* Instructions for the task *
Set down word for word the lines that begin the entries and run through the line containing "the path declaratively:*</span></span>". Give nothing further.

* Data under study *
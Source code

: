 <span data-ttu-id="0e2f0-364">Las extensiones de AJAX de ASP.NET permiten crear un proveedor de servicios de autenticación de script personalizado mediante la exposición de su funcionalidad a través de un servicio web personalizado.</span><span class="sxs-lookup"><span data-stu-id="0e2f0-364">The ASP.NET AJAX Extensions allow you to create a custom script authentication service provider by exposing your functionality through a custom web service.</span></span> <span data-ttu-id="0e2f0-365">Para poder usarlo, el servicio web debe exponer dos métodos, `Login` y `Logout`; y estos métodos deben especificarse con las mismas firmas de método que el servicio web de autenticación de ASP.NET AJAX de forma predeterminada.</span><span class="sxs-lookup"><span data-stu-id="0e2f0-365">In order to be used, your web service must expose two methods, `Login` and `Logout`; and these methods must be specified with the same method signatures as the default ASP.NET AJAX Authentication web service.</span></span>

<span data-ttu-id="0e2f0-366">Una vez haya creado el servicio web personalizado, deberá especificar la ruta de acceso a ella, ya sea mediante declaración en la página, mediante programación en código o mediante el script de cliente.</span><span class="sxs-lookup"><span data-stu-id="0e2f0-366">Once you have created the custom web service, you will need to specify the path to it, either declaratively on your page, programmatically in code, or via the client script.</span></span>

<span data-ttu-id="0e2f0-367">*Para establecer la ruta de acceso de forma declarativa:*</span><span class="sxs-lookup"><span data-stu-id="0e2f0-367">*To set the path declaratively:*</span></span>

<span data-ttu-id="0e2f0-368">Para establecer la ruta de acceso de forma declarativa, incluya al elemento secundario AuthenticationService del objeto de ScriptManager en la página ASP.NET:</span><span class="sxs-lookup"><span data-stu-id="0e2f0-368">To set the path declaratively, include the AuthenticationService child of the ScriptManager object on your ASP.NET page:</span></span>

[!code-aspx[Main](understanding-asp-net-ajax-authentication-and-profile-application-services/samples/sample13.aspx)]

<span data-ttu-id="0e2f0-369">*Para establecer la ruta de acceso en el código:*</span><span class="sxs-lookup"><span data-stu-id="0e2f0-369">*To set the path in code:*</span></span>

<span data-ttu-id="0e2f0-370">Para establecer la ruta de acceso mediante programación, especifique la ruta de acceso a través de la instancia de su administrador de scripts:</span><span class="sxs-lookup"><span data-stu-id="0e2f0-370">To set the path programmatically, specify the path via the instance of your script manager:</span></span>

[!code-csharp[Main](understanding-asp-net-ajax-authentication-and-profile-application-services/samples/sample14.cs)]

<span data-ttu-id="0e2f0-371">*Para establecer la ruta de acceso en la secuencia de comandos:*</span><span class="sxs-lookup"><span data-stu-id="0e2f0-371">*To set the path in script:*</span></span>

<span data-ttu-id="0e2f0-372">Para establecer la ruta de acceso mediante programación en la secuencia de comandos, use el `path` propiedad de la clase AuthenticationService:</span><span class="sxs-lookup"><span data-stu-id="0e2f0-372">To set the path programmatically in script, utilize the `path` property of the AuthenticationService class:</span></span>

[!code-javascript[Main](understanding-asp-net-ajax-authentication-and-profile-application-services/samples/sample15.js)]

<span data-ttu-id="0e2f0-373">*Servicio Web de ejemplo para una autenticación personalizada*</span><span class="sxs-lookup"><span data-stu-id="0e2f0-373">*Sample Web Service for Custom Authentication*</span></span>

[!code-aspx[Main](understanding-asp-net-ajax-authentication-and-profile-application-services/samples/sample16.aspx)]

* Exercise response *
Source code

: <span data-ttu-id="0e2f0-364">Las extensiones de AJAX de ASP.NET permiten crear un proveedor de servicios de autenticación de script personalizado mediante la exposición de su funcionalidad a través de un servicio web personalizado.</span><span class="sxs-lookup"><span data-stu-id="0e2f0-364">The ASP.NET AJAX Extensions allow you to create a custom script authentication service provider by exposing your functionality through a custom web service.</span></span> <span data-ttu-id="0e2f0-365">Para poder usarlo, el servicio web debe exponer dos métodos, `Login` y `Logout`; y estos métodos deben especificarse con las mismas firmas de método que el servicio web de autenticación de ASP.NET AJAX de forma predeterminada.</span><span class="sxs-lookup"><span data-stu-id="0e2f0-365">In order to be used, your web service must expose two methods, `Login` and `Logout`; and these methods must be specified with the same method signatures as the default ASP.NET AJAX Authentication web service.</span></span>

<span data-ttu-id="0e2f0-366">Una vez haya creado el servicio web personalizado, deberá especificar la ruta de acceso a ella, ya sea mediante declaración en la página, mediante programación en código o mediante el script de cliente.</span><span class="sxs-lookup"><span data-stu-id="0e2f0-366">Once you have created the custom web service, you will need to specify the path to it, either declaratively on your page, programmatically in code, or via the client script.</span></span>

<span data-ttu-id="0e2f0-367">*Para establecer la ruta de acceso de forma declarativa:*</span><span class="sxs-lookup"><span data-stu-id="0e2f0-367">*To set the path declaratively:*</span></span>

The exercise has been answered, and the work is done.